L’intelligence artificielle s’impose aujourd’hui comme une nouvelle révolution dans la production d’images numériques, ouvrant de nouvelles perspectives aux artistes et créateurs visuels. Capable de générer des visuels d’une précision et d’une diversité esthétique remarquable, elle repousse notamment les frontières du réalisme photographique. En bouleversant notre rapport à l’image, elle interroge aussi la notion d’authenticité et alimente des débats sur la véracité et la manipulation visuelle.

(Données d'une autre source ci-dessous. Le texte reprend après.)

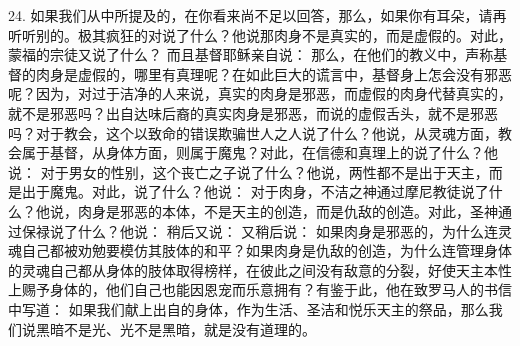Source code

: 24. 如果我们从中所提及的，在你看来尚不足以回答，那么，如果你有耳朵，请再听听别的。极其疯狂的对说了什么？他说那肉身不是真实的，而是虚假的。对此，蒙福的宗徒又说了什么？ 而且基督耶稣亲自说： 那么，在他们的教义中，声称基督的肉身是虚假的，哪里有真理呢？在如此巨大的谎言中，基督身上怎会没有邪恶呢？因为，对过于洁净的人来说，真实的肉身是邪恶，而虚假的肉身代替真实的，就不是邪恶吗？出自达味后裔的真实肉身是邪恶，而说的虚假舌头，就不是邪恶吗？对于教会，这个以致命的错误欺骗世人之人说了什么？他说，从灵魂方面，教会属于基督，从身体方面，则属于魔鬼？对此，在信德和真理上的说了什么？他说： 对于男女的性别，这个丧亡之子说了什么？他说，两性都不是出于天主，而是出于魔鬼。对此，说了什么？他说： 对于肉身，不洁之神通过摩尼教徒说了什么？他说，肉身是邪恶的本体，不是天主的创造，而是仇敌的创造。对此，圣神通过保禄说了什么？他说： 稍后又说： 又稍后说： 如果肉身是邪恶的，为什么连灵魂自己都被劝勉要模仿其肢体的和平？如果肉身是仇敌的创造，为什么连管理身体的灵魂自己都从身体的肢体取得榜样，在彼此之间没有敌意的分裂，好使天主本性上赐予身体的，他们自己也能因恩宠而乐意拥有？有鉴于此，他在致罗马人的书信中写道： 如果我们献上出自的身体，作为生活、圣洁和悦乐天主的祭品，那么我们说黑暗不是光、光不是黑暗，就是没有道理的。\par

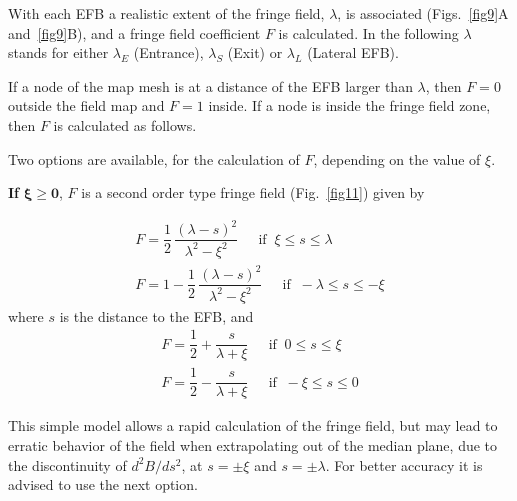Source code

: {With  each EFB a realistic extent of the fringe field, $\lambda$, 
is associated (Figs.~\ref{fig9}A and~\ref{fig9}B),  
and a fringe field coefficient $ F$ is 
calculated. In the following $\lambda$ stands for either $ \lambda_ E $
(Entrance), $ \lambda_ S $ (Exit) or $ \lambda_ L $ (Lateral EFB). 
 
\noindent If a node of the map mesh is at a distance of the EFB larger than
$\lambda$, then $  F=0 $ outside the field map and $ F=1 $ inside.  
If a node is inside the fringe field zone, then $  F$   is calculated as follows. 

\bigskip 

\noindent Two options are available, for the calculation of $ F$, depending
on the value of $\xi$. 

\medskip
\noindent\textbf{If } $\mathbf{\xi  \geq 0}$, $ F $ is a  second
order type fringe field (Fig.~\ref{fig11}) given by 


\begin{gather}
		F  = \dfrac{1 }{ 2} \, \dfrac{(\lambda -s)^2 }{ \lambda^2-\xi^ 2} \quad 
		         ~~ \text{if }~   \xi  \leq  s \leq \lambda  \\
		F  = 1- \dfrac{1 }{ 2} \, \dfrac{(\lambda -s)^2 }{ \lambda^2-\xi^ 2}\quad 
		        ~~ \text{if }~   -\lambda  \leq  s \leq  -\xi 
\end{gather}
where $ s $ is the distance to the EFB, and
\begin{gather}
		 F  = \dfrac{1 }{ 2} + \dfrac{s }{ \lambda +\xi} \quad
		         ~~ \text{if }~  0 \leq  s \leq  \xi  \\
	    F   = \dfrac{1 }{ 2} - \dfrac{s }{ \lambda +\xi}\quad  
		       ~~ \text{if }~   -\xi  \leq  s \leq  0  
\end{gather}
 
\noindent This simple model allows a rapid calculation of the fringe field,
but may lead to erratic behavior of the field when extrapolating out of the median plane, 
due to the discontinuity of $ d^2B/ds^2 $,  at $ s=\pm \xi $ and $ s=\pm \lambda $. 
For better  accuracy it is advised to use the next option. 

}
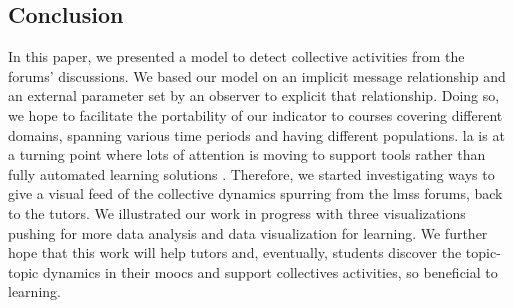 \documentclass[a4paper,twoside]{article}
\begin{document}
\subsection{Conclusion}
In this paper, we presented a model to detect collective activities from the forums' discussions.  We based our model on an implicit message relationship and an external parameter set by an observer to explicit that relationship.  Doing so, we hope to facilitate the portability of our indicator to courses covering different domains, spanning various time periods and having different populations.  %
\gls{la} is at a turning point where lots of attention is moving to support tools rather than fully automated learning solutions \citep{Kone2018,Baker2016}.
Therefore, we started investigating ways to give a visual feed of the collective dynamics spurring from the \glspl{lms} forums, back to the tutors.  We  illustrated our work in progress with three visualizations pushing for more data analysis and data visualization for learning.  We further hope that this work will help tutors and, eventually, students discover the topic-topic dynamics in their \glspl{mooc} and support collectives activities, so beneficial to learning.

\vfill 



\small{}

\vfill
\end{document}
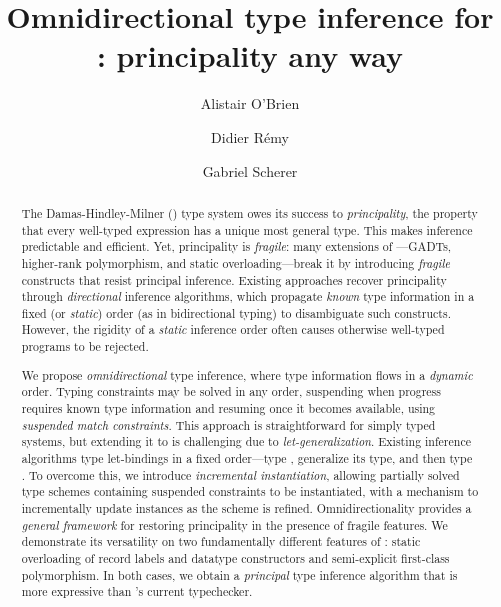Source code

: \documentclass[acmsmall,screen,nonacm%
\Anonymous{,anonymous}{}%
\Final{}{,review}%
]{acmart}
\author{Alistair O'Brien}
\affiliation{
  \institution{University of Cambridge}
  \city{Cambridge}
  \country{United Kingdom}
}
\author{Didier R\'emy}
\affiliation{
  \city{Paris}
  \institution{INRIA}
  \country{France}
}
\author{Gabriel Scherer}
\affiliation{
  \institution{INRIA \& IRIF, Universit\'e Paris Cit\'e}
  \city{Paris}
  \country{France}
}
\title{Omnidirectional type inference for \ML: principality any way}
\providecommand{\DIFadd}[1]{\protect\cbstart{\protect\color{blue}#1}\protect\cbend} %
\providecommand{\DIFdel}[1]{\protect\cbdelete{\protect\color{red}#1}\protect\cbdelete} %
\providecommand{\DIFaddbegin}{} %
\providecommand{\DIFaddend}{} %
\providecommand{\DIFdelbegin}{} %
\providecommand{\DIFdelend}{} %
\begin{document}
\begin{abstract}

  The Damas-Hindley-Milner (\ML) type system owes its success to
  \emph{principality}, the property that every well-typed expression has a
  unique most general type. This makes inference predictable and efficient.
  Yet, principality is \emph{fragile}: many extensions of \ML---GADTs,
  higher-rank polymorphism, and static overloading---break it by introducing
  \emph{fragile} constructs that resist principal inference. Existing
  approaches recover principality through \emph{directional} inference
  algorithms, which propagate \emph{known} type information in a fixed (or
  \emph{static}) order (\eg as in bidirectional typing) to disambiguate such
  constructs. However, the rigidity of a \emph{static} inference order often
  causes otherwise well-typed programs to be rejected.


  We propose \emph{omnidirectional} type inference, where type information
  flows in a \emph{dynamic} order. Typing constraints may be solved in any
  order, suspending when progress requires known type information and resuming
  once it becomes available, using \emph{suspended match constraints}. This
  approach is straightforward for simply typed systems, but extending it to \ML
  is challenging due to \emph{let-generalization}. Existing \ML inference
  algorithms type let-bindings \DIFdelbegin \DIFdel{$\elet \x \ea \eb$ }\DIFdelend in a fixed order---type \DIFdelbegin \DIFdel{$\ea$}\DIFdelend \DIFaddbegin \DIFadd{the let-bound expression 
  first}\DIFaddend , generalize its type, and then type \DIFdelbegin \DIFdel{$\eb$}\DIFdelend \DIFaddbegin \DIFadd{the let-body}\DIFaddend . To overcome this, we
  introduce \emph{incremental instantiation}, allowing partially solved type
  schemes containing suspended constraints to be instantiated, with a mechanism
  to incrementally update instances as the scheme is refined.
  Omnidirectionality provides a \emph{general framework} for restoring
  principality in
  the presence of fragile features. We demonstrate its versatility on two
  fundamentally different features of \OCaml: static overloading of record
  labels and datatype constructors and semi-explicit first-class polymorphism.
  In both cases, we obtain a \emph{principal} type inference algorithm that is
  more expressive than \OCaml's current typechecker.

\end{abstract}
\maketitle
\end{document}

Mais derrière cette apparente facilité à produire des images convaincantes, se cache une réalité plus complexe. Obtenir un résultat conforme à son intention exige souvent de nombreuses itérations de la part de l’auteur, et entre chaque génération "réussie", s’accumulent un flot d’images étranges, ratées ou inattendues. Ce que l’IA produit ne correspond pas toujours aux attentes de son utilisateur, et certaines anomalies récurrentes interrogent autant qu’elles fascinent.

Confrontée moi-même à ces anomalies lors de mes explorations en imagerie générative, il me semble important d’en parler. Car si ces images demeurent souvent enfouies dans les archives de leurs auteurs, elles révèlent quelque chose d’essentiel sur le fonctionnement même de ces technologies : leurs limites, leurs biais, mais aussi leur aspect énigmatique et plus sombre.

Pourquoi l’IA génère-t-elle des images étranges ou incohérentes ?

Contrairement à l’être humain, qui perçoit une image dans son ensemble et comprend intuitivement les relations entre les formes, l’IA repose sur une analyse statistique des pixels et des motifs qu’elle a appris à reconnaître dans son immense base de données. Elle ne "comprend" pas l’anatomie, la perspective ou la logique spatiale comme nous le faisons : elle les reproduit en fonction de corrélations qu’elle établit dans ses apprentissages.

Bien que les outils ne cessent d’être améliorés, les imperfections sont encore fréquemment présentes dans le processus de l’imagerie générative. Des erreurs anatomiques comme des mains avec trop de doigts, des visages asymétriques, des postures impossibles surviennent lorsque la machine tente d’assembler des fragments d’informations visuelles sans réelle compréhension des particularités physiques d’un corps.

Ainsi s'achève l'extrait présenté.